Records contained in a dataset >>
=======

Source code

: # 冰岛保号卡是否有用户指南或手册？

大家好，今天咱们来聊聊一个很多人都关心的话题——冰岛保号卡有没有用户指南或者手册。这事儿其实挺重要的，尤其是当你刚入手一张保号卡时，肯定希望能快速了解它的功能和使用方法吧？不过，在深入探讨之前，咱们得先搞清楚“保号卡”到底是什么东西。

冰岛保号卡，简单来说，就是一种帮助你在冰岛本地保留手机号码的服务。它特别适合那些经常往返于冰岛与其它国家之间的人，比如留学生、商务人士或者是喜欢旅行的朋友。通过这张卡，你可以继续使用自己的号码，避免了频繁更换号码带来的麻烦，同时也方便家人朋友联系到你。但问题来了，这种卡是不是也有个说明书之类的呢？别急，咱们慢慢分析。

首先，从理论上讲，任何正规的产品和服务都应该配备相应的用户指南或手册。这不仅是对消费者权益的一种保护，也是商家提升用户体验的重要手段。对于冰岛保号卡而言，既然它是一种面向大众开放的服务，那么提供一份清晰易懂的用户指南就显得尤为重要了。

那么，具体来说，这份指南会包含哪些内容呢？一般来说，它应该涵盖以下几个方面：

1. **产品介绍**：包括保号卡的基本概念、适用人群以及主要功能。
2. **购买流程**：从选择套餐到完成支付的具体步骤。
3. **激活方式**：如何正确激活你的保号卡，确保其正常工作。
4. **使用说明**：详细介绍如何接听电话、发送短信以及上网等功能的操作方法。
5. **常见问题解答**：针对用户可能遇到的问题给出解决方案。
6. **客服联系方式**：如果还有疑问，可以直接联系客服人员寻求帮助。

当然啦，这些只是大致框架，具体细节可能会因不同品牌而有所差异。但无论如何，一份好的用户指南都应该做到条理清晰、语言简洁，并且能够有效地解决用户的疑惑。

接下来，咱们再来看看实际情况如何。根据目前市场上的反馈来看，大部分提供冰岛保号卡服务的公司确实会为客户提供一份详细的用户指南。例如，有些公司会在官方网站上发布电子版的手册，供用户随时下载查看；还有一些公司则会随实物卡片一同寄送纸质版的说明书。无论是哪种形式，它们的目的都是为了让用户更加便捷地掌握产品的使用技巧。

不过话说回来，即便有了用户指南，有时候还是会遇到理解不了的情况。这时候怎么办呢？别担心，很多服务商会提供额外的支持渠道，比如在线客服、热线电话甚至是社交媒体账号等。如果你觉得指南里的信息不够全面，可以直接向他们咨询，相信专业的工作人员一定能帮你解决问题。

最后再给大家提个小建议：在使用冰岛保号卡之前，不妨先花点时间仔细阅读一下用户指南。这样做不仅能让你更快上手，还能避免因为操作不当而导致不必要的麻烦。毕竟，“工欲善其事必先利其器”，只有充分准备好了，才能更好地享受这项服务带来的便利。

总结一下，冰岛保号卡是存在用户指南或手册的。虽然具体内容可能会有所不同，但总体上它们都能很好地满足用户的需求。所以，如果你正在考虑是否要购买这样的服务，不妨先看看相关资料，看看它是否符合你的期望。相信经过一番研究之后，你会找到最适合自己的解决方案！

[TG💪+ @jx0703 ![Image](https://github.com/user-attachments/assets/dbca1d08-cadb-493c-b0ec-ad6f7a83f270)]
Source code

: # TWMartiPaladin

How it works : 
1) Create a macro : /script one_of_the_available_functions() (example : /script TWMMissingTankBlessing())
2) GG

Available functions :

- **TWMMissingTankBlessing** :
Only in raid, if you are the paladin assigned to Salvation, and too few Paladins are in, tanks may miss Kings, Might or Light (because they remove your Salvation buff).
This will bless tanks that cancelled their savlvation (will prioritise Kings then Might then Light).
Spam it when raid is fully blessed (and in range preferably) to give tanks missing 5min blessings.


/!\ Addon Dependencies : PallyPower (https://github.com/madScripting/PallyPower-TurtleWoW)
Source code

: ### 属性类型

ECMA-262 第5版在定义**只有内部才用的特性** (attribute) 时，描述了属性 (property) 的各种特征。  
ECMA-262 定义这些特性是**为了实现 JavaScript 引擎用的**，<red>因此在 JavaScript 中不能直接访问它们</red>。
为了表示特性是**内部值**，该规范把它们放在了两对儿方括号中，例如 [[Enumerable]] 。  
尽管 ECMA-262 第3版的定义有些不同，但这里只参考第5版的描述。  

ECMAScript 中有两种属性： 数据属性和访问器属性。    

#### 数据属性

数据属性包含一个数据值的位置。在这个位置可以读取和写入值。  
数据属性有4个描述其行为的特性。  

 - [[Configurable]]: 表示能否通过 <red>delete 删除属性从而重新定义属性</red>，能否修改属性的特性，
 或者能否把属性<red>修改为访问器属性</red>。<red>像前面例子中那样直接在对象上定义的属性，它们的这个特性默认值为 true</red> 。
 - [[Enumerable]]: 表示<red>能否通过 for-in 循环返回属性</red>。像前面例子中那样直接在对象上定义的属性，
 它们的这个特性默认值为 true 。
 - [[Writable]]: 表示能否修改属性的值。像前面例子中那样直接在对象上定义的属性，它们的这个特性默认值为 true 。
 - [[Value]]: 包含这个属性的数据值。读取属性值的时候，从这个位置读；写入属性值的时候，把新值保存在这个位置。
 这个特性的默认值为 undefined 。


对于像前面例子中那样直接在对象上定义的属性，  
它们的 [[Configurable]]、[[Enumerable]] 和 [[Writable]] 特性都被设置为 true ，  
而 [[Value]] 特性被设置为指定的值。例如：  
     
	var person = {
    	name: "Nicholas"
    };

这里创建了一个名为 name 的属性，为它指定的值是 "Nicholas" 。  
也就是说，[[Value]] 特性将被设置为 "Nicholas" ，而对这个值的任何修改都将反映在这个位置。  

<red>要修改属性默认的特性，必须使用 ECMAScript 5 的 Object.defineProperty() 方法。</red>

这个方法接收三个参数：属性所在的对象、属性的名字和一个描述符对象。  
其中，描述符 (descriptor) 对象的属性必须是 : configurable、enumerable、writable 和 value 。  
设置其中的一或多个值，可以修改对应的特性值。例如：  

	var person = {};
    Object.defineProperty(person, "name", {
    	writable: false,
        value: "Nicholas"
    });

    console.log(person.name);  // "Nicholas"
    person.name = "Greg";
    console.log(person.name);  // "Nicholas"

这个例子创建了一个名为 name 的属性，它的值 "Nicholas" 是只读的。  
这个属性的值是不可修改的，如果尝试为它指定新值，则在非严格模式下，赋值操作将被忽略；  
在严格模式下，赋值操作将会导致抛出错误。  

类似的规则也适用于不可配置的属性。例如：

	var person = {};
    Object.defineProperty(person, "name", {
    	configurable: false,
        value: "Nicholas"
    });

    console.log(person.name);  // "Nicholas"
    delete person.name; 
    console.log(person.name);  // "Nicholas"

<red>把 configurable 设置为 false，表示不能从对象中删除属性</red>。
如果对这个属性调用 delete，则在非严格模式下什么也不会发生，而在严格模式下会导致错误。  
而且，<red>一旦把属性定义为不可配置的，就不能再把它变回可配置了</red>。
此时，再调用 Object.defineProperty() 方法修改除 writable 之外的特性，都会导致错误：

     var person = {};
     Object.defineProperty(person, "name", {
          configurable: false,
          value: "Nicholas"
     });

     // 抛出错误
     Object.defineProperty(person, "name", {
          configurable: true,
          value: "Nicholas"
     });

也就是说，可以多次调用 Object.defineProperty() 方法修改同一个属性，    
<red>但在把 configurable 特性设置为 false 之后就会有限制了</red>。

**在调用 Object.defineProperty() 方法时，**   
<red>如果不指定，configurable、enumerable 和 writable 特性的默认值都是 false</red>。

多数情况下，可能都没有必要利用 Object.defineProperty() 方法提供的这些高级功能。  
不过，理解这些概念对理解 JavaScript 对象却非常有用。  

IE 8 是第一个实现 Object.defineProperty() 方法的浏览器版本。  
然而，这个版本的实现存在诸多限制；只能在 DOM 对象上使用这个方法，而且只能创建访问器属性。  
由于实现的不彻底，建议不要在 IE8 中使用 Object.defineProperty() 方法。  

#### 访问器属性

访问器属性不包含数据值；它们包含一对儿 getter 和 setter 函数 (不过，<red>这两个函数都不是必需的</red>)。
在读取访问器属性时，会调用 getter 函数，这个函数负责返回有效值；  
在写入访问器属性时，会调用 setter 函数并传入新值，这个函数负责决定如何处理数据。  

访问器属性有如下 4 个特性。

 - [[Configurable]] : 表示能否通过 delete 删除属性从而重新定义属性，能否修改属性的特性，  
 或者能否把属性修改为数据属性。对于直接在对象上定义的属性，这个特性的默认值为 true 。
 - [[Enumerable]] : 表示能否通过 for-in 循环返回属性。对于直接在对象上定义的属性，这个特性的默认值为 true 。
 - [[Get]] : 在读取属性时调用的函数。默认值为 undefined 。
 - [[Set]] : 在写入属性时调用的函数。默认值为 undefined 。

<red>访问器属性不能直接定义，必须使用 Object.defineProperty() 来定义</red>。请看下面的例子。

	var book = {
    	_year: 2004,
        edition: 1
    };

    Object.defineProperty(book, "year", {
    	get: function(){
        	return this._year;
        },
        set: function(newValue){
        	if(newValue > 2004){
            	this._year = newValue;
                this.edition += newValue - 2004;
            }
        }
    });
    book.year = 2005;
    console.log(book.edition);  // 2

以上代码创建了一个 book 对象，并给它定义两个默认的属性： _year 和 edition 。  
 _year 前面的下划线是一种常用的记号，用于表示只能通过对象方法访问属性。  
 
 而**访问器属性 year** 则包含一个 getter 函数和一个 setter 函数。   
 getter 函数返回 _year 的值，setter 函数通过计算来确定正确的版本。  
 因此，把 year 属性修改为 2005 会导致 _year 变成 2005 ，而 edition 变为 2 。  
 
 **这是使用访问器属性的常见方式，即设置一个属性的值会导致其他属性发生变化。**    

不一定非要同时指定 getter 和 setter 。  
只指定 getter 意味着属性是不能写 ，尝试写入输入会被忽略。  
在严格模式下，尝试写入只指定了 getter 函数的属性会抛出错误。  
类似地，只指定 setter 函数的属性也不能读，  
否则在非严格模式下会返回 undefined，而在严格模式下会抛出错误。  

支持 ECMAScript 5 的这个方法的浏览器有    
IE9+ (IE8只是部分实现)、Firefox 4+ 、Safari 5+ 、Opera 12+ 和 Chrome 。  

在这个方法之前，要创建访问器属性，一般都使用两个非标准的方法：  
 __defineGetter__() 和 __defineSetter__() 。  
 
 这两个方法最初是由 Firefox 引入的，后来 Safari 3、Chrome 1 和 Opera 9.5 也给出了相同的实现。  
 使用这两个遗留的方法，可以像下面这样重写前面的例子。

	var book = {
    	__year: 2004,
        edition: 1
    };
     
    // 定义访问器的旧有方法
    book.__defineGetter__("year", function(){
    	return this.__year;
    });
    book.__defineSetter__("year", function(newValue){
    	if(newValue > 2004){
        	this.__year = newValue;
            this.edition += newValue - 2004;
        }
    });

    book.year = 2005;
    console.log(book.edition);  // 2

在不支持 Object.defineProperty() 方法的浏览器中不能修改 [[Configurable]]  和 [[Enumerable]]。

=======

Your objective >> Take the lines above from the one containing "1. **产品介绍**：包括保号卡的基本概念、适用人群以及主要功能。" down to the one containing "Spam it when", and transcribe them exactly, both ends included.

Reply to the task >>
1. **产品介绍**：包括保号卡的基本概念、适用人群以及主要功能。
2. **购买流程**：从选择套餐到完成支付的具体步骤。
3. **激活方式**：如何正确激活你的保号卡，确保其正常工作。
4. **使用说明**：详细介绍如何接听电话、发送短信以及上网等功能的操作方法。
5. **常见问题解答**：针对用户可能遇到的问题给出解决方案。
6. **客服联系方式**：如果还有疑问，可以直接联系客服人员寻求帮助。

当然啦，这些只是大致框架，具体细节可能会因不同品牌而有所差异。但无论如何，一份好的用户指南都应该做到条理清晰、语言简洁，并且能够有效地解决用户的疑惑。

接下来，咱们再来看看实际情况如何。根据目前市场上的反馈来看，大部分提供冰岛保号卡服务的公司确实会为客户提供一份详细的用户指南。例如，有些公司会在官方网站上发布电子版的手册，供用户随时下载查看；还有一些公司则会随实物卡片一同寄送纸质版的说明书。无论是哪种形式，它们的目的都是为了让用户更加便捷地掌握产品的使用技巧。

不过话说回来，即便有了用户指南，有时候还是会遇到理解不了的情况。这时候怎么办呢？别担心，很多服务商会提供额外的支持渠道，比如在线客服、热线电话甚至是社交媒体账号等。如果你觉得指南里的信息不够全面，可以直接向他们咨询，相信专业的工作人员一定能帮你解决问题。

最后再给大家提个小建议：在使用冰岛保号卡之前，不妨先花点时间仔细阅读一下用户指南。这样做不仅能让你更快上手，还能避免因为操作不当而导致不必要的麻烦。毕竟，“工欲善其事必先利其器”，只有充分准备好了，才能更好地享受这项服务带来的便利。

总结一下，冰岛保号卡是存在用户指南或手册的。虽然具体内容可能会有所不同，但总体上它们都能很好地满足用户的需求。所以，如果你正在考虑是否要购买这样的服务，不妨先看看相关资料，看看它是否符合你的期望。相信经过一番研究之后，你会找到最适合自己的解决方案！

[TG💪+ @jx0703 ![Image](https://github.com/user-attachments/assets/dbca1d08-cadb-493c-b0ec-ad6f7a83f270)]
Source code

: # TWMartiPaladin

How it works : 
1) Create a macro : /script one_of_the_available_functions() (example : /script TWMMissingTankBlessing())
2) GG

Available functions :

- **TWMMissingTankBlessing** :
Only in raid, if you are the paladin assigned to Salvation, and too few Paladins are in, tanks may miss Kings, Might or Light (because they remove your Salvation buff).
This will bless tanks that cancelled their savlvation (will prioritise Kings then Might then Light).
Spam it when raid is fully blessed (and in range preferably) to give tanks missing 5min blessings.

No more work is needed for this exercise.